__What is needed__: Across the entries that follow, how many lines have the word "However" in them? Give only the number.
□ □ □ □
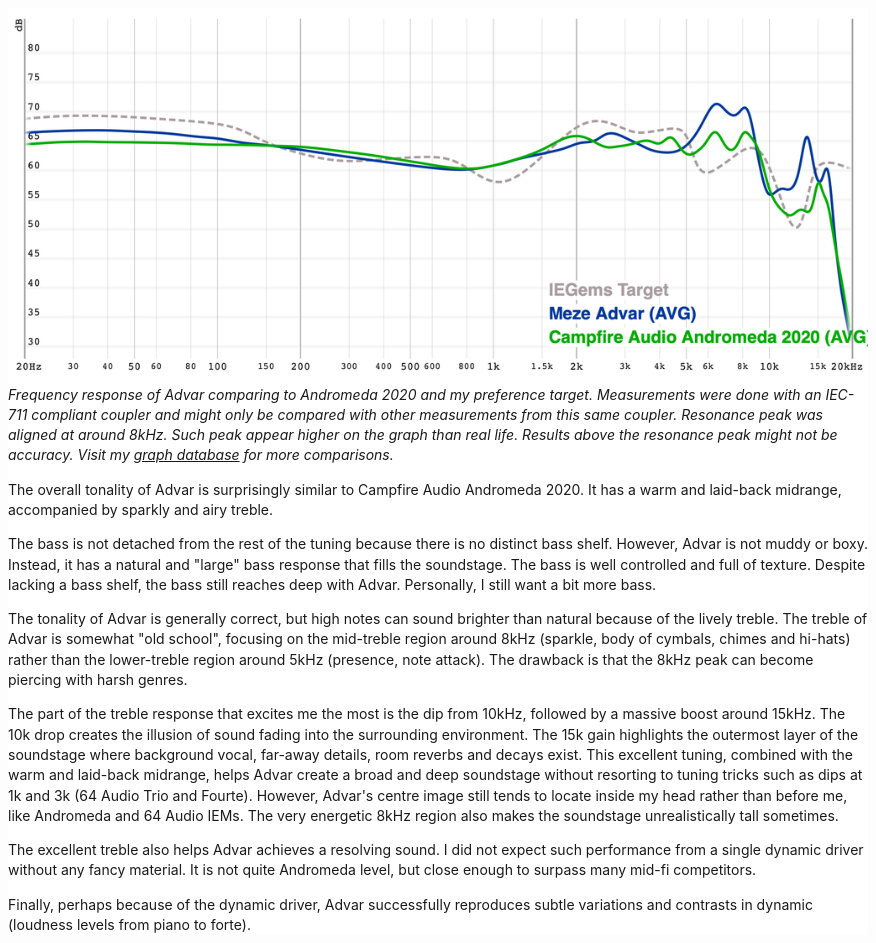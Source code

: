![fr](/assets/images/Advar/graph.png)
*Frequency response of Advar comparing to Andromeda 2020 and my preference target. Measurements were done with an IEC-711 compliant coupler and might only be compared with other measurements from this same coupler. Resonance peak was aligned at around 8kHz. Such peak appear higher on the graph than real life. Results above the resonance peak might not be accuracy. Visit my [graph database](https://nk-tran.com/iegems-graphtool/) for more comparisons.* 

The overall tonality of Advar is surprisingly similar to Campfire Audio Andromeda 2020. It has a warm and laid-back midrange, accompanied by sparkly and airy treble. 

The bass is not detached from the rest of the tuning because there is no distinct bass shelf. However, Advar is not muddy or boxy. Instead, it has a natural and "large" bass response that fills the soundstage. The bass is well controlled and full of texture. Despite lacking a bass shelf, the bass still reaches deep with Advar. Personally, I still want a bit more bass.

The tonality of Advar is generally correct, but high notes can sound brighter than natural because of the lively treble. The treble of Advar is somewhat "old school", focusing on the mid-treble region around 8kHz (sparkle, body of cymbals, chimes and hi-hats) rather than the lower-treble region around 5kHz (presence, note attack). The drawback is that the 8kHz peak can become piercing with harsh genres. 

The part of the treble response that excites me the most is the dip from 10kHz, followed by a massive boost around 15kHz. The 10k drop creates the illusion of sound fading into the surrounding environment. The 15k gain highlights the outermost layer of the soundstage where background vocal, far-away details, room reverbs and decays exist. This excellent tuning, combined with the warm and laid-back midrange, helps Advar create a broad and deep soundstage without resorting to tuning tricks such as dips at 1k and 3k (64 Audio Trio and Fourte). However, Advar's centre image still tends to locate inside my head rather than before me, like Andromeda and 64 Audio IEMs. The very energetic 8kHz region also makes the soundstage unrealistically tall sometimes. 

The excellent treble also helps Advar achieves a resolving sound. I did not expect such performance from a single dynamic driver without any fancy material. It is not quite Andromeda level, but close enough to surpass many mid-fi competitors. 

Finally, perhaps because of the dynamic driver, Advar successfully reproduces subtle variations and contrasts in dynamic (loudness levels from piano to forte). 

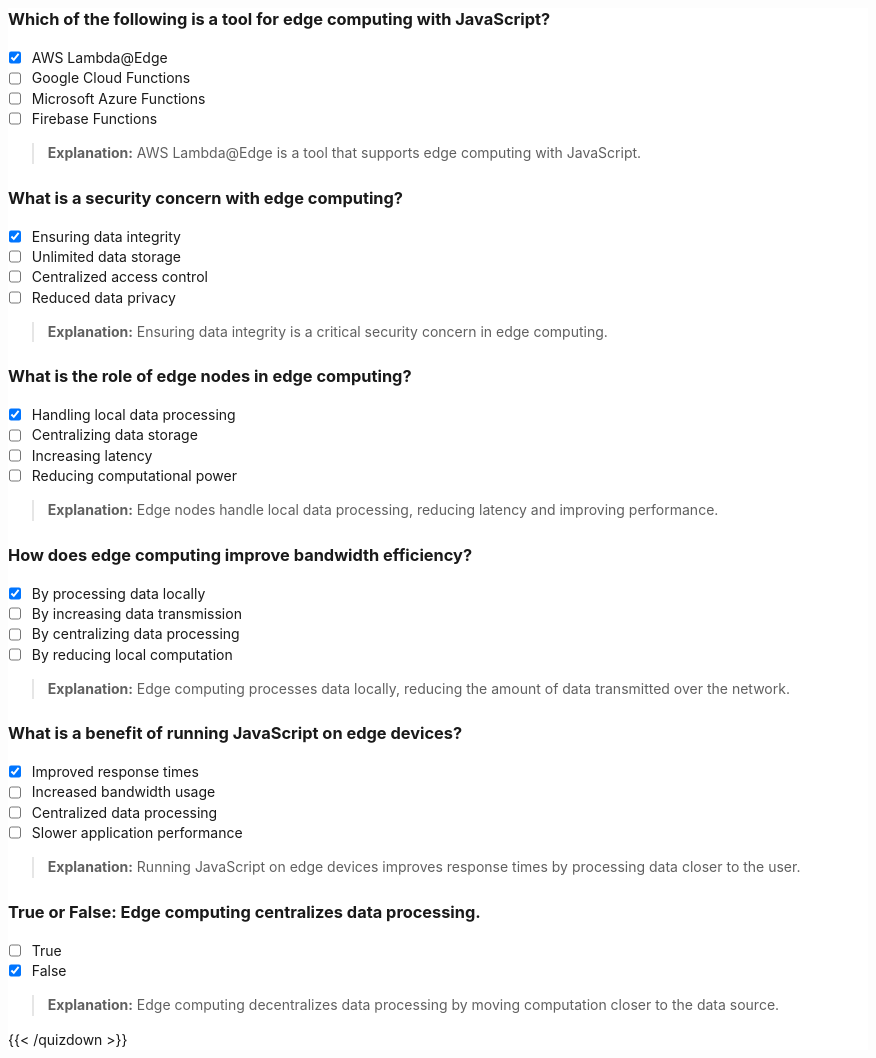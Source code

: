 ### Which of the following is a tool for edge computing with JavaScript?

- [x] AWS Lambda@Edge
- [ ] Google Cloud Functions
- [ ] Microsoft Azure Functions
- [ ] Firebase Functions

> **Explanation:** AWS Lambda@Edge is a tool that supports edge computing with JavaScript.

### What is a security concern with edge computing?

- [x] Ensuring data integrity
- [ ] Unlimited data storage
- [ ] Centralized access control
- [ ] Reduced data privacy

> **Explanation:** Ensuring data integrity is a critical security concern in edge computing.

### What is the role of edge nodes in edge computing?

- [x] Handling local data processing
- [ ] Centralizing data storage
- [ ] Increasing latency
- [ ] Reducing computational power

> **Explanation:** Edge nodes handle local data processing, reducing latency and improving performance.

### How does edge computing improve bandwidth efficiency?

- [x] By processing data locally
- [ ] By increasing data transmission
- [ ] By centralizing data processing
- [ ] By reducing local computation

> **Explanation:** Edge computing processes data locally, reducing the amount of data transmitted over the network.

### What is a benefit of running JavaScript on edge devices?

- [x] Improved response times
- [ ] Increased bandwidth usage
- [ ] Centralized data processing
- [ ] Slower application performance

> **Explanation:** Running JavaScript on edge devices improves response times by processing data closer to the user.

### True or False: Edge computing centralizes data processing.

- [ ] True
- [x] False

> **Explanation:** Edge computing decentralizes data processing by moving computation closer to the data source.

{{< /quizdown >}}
□ □ □ □
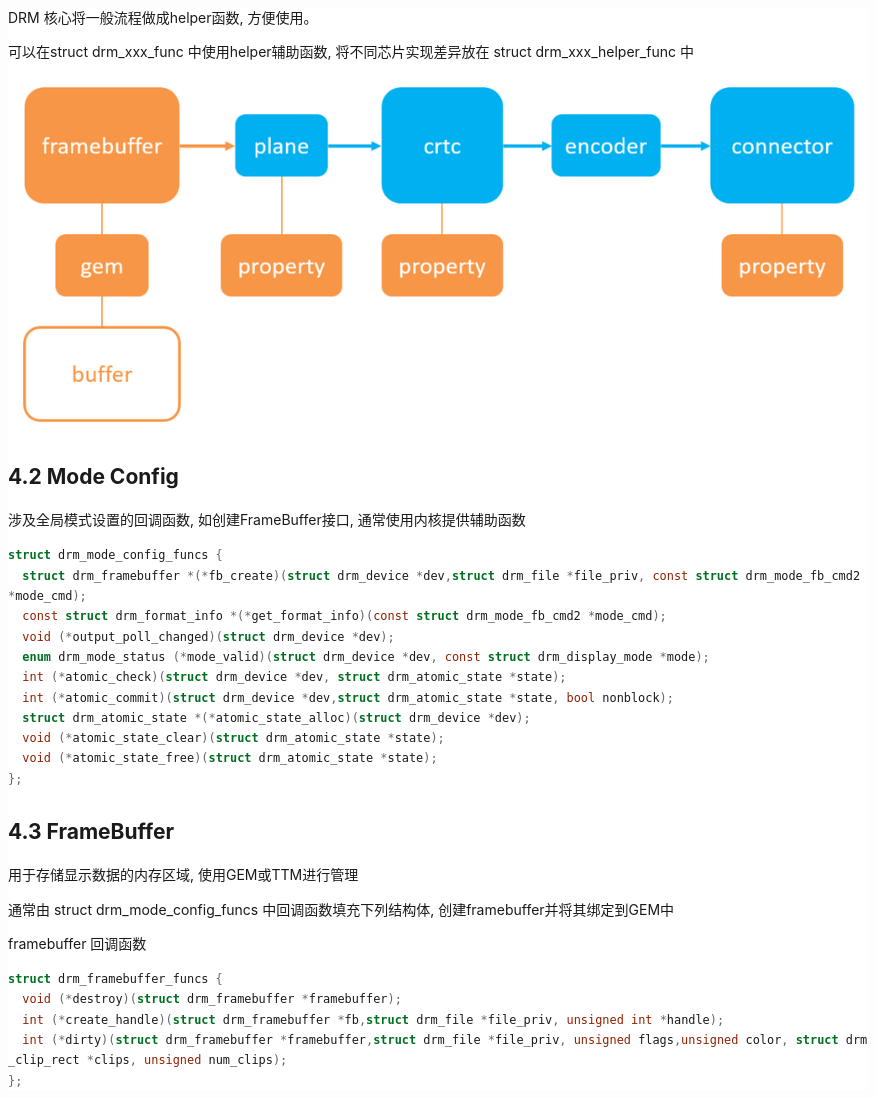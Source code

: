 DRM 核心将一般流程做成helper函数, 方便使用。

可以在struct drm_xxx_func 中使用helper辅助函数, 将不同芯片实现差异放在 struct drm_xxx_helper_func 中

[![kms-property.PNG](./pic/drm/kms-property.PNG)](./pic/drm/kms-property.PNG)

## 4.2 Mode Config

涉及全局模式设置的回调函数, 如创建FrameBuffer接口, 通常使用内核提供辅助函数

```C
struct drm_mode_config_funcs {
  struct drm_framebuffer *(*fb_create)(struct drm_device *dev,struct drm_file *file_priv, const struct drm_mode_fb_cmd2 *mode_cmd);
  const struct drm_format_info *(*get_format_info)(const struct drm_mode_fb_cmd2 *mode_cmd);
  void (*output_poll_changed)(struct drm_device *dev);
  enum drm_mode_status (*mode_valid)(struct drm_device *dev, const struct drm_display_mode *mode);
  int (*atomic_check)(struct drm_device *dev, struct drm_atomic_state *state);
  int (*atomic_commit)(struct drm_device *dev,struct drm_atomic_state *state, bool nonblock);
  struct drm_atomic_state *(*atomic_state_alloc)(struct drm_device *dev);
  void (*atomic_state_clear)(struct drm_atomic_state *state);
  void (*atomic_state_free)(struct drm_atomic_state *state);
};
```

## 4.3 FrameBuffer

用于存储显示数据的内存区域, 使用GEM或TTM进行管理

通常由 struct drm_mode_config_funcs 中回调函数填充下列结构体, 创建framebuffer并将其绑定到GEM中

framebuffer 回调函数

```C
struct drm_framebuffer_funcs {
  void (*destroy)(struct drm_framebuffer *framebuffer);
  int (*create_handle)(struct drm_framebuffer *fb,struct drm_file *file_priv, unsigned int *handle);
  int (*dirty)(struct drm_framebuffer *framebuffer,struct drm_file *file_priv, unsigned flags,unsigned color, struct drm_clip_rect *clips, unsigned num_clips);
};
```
□ □ □ □
__Task answer__: 2